Segundo explicou, a diabetes mellitus tipo 1 e a doença celíaca podem ocorrer simultaneamente pois envolvem o mesmo fator genético e apresentam um fator ambiental comum – o glúten – que, exposto à microbiota intestinal, desencadeia um processo inflamatório. Desse processo inflamatório, resulta uma resposta autoimune e, consequentemente, o desenvolvimento das patologias em questão, em indivíduos predispostos geneticamente. O processo inflamatório crónico, por sua vez, origina “um pior controlo glicémico e do perfil lipídico”, e, ainda, “um maior risco no desenvolvimento de comorbilidades associadas a ambas patologias”, referiu.

No caso da diabetes do tipo 1, continuou a investigadora, este processo inflamatório resulta num perfil lipídico alterado, levando a um aumento do risco cardiovascular, que é a principal causa de mortalidade nestes doentes. Com a instalação destas doenças no organismo, é necessário “melhorar o prognóstico e reduzir o processo inflamatório”, de forma a manter a integridade intestinal.

Nesse sentido, Shámila Ismael realizou um estudo com crianças e adolescentes diagnosticados simultaneamente com diabetes tipo 1 ou com doença celíaca, no Serviço de Pediatria do Centro Hospitalar São João, para avaliar a relação patológica entre as doenças e o efeito da exclusão do glúten no perfil metabólico dos participantes.

Os dados bioquímicos dos envolvidos foram recolhidos e avaliados em três momentos: após serem diagnosticados com estas patologias, antes do início da dieta sem glúten e após o início da mesma. De acordo com a investigadora, os resultados do estudo, que contou com a participação da nutricionista Carla Vasconcelos, do Centro Hospitalar São João, sugerem que a presença do glúten na dieta está associada não só ao controlo da doença celíaca mas também a um melhor controlo metabólico da diabetes mellitus tipo 1.

Verificou-se igualmente “a importância do diagnóstico precoce para um melhor prognóstico e uma melhoria significativa no perfil glicémico”, indicou. Os resultados permitiram verificar igualmente uma associação entre valores mais altos de triglicerídeos com o pior controlo das patologias, o que demonstra a necessidade de reformulação dos produtos processados sem glúten e da desmistificação da dieta sem glúten. A investigadora considera importante substituir o açúcar dos produtos sem glúten por ingredientes naturais que lhes confiram o sabor, como tâmaras, frutas frescas e desidratadas, especiarias e ervas aromáticas (canela e erva-doce, por exemplo).

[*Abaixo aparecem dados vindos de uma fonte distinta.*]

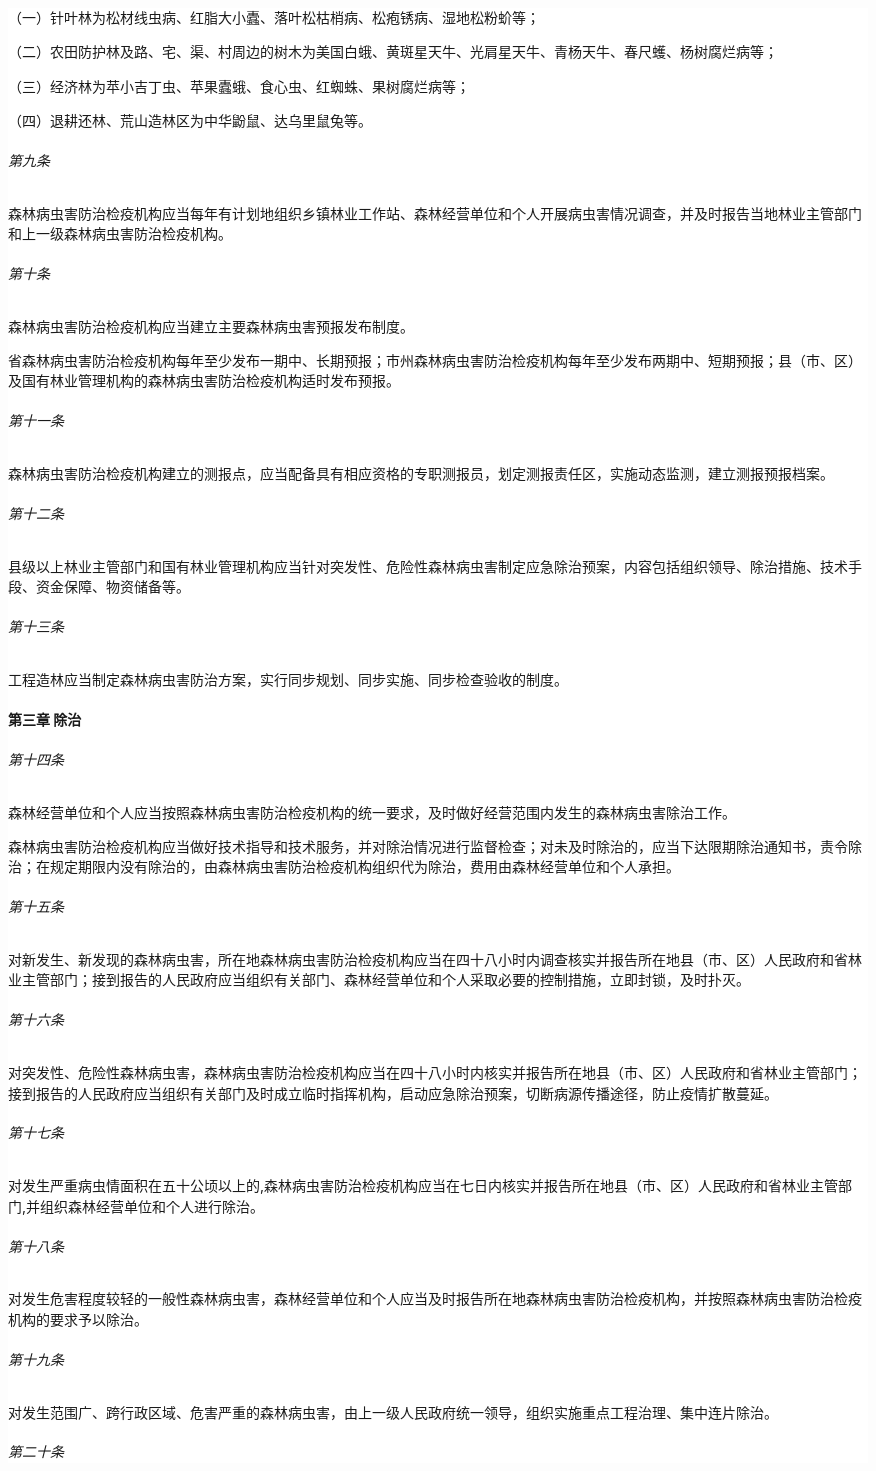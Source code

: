 （一）针叶林为松材线虫病、红脂大小蠹、落叶松枯梢病、松疱锈病、湿地松粉蚧等；

（二）农田防护林及路、宅、渠、村周边的树木为美国白蛾、黄斑星天牛、光肩星天牛、青杨天牛、春尺蠖、杨树腐烂病等；

（三）经济林为苹小吉丁虫、苹果蠹蛾、食心虫、红蜘蛛、果树腐烂病等；

（四）退耕还林、荒山造林区为中华鼢鼠、达乌里鼠兔等。

###### 第九条

森林病虫害防治检疫机构应当每年有计划地组织乡镇林业工作站、森林经营单位和个人开展病虫害情况调查，并及时报告当地林业主管部门和上一级森林病虫害防治检疫机构。

###### 第十条

森林病虫害防治检疫机构应当建立主要森林病虫害预报发布制度。

省森林病虫害防治检疫机构每年至少发布一期中、长期预报；市州森林病虫害防治检疫机构每年至少发布两期中、短期预报；县（市、区）及国有林业管理机构的森林病虫害防治检疫机构适时发布预报。

###### 第十一条

森林病虫害防治检疫机构建立的测报点，应当配备具有相应资格的专职测报员，划定测报责任区，实施动态监测，建立测报预报档案。

###### 第十二条

县级以上林业主管部门和国有林业管理机构应当针对突发性、危险性森林病虫害制定应急除治预案，内容包括组织领导、除治措施、技术手段、资金保障、物资储备等。

###### 第十三条

工程造林应当制定森林病虫害防治方案，实行同步规划、同步实施、同步检查验收的制度。

#### 第三章 除治

###### 第十四条

森林经营单位和个人应当按照森林病虫害防治检疫机构的统一要求，及时做好经营范围内发生的森林病虫害除治工作。

森林病虫害防治检疫机构应当做好技术指导和技术服务，并对除治情况进行监督检查；对未及时除治的，应当下达限期除治通知书，责令除治；在规定期限内没有除治的，由森林病虫害防治检疫机构组织代为除治，费用由森林经营单位和个人承担。

###### 第十五条

对新发生、新发现的森林病虫害，所在地森林病虫害防治检疫机构应当在四十八小时内调查核实并报告所在地县（市、区）人民政府和省林业主管部门；接到报告的人民政府应当组织有关部门、森林经营单位和个人采取必要的控制措施，立即封锁，及时扑灭。

###### 第十六条

对突发性、危险性森林病虫害，森林病虫害防治检疫机构应当在四十八小时内核实并报告所在地县（市、区）人民政府和省林业主管部门；接到报告的人民政府应当组织有关部门及时成立临时指挥机构，启动应急除治预案，切断病源传播途径，防止疫情扩散蔓延。

###### 第十七条

对发生严重病虫情面积在五十公顷以上的,森林病虫害防治检疫机构应当在七日内核实并报告所在地县（市、区）人民政府和省林业主管部门,并组织森林经营单位和个人进行除治。

###### 第十八条

对发生危害程度较轻的一般性森林病虫害，森林经营单位和个人应当及时报告所在地森林病虫害防治检疫机构，并按照森林病虫害防治检疫机构的要求予以除治。

###### 第十九条

对发生范围广、跨行政区域、危害严重的森林病虫害，由上一级人民政府统一领导，组织实施重点工程治理、集中连片除治。

###### 第二十条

“Porém, mais importante que isto, é fundamental transmitir a noção que na dieta isenta em glúten, quase todos os alimentos que fazem parte do padrão alimentar saudável não apresentam restrições e por isso, convém que a alimentação destes doentes baseie-se no lema “descascar mais e desembalar menos”, ou seja, utilizar mais produtos naturais e menos processados”, acrescentou.